Across all the entries below, count each line that holds "binary" and report the figure only.

◆ ◆ ◆

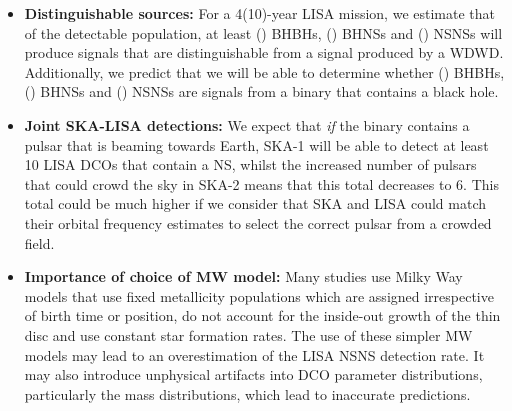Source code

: \begin{itemize}
    \item \textbf{Distinguishable sources:} For a 4(10)-year LISA mission, we estimate that of the detectable population, at least \BHBHNotWDWDFour{}(\BHBHNotWDWDTen{}) BHBHs, \BHNSNotWDWDFour{}(\BHNSNotWDWDTen{}) BHNSs and \NSNSNotWDWDFour{}(\NSNSNotWDWDTen{}) NSNSs will produce signals that are distinguishable from a signal produced by a WDWD. Additionally, we predict that we will be able to determine whether \BHBHEitherBHOrNSFour{}(\BHBHEitherBHOrNSTen{}) BHBHs, \BHNSEitherBHOrNSFour{}(\BHNSEitherBHOrNSTen{}) BHNSs and \NSNSEitherBHOrNSFour{}(\NSNSEitherBHOrNSTen{}) NSNSs are signals from a binary that contains a black hole.
    \item \textbf{Joint SKA-LISA detections:} We expect that \textit{if} the binary contains a pulsar that is beaming towards Earth, SKA-1 will be able to detect at least 10 LISA DCOs that contain a NS, whilst the increased number of pulsars that could crowd the sky in SKA-2 means that this total decreases to 6. This total could be much higher if we consider that SKA and LISA could match their orbital frequency estimates to select the correct pulsar from a crowded field.
    \item \textbf{Importance of choice of MW model:} Many studies use Milky Way models that use fixed metallicity populations which are assigned irrespective of birth time or position, do not account for the inside-out growth of the thin disc and use constant star formation rates. The use of these simpler MW models may lead to an overestimation of the LISA NSNS detection rate. It may also introduce unphysical artifacts into DCO parameter distributions, particularly the mass distributions, which lead to inaccurate predictions.
\end{itemize}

◆ ◆ ◆

## EXERCISE OUTPUT
2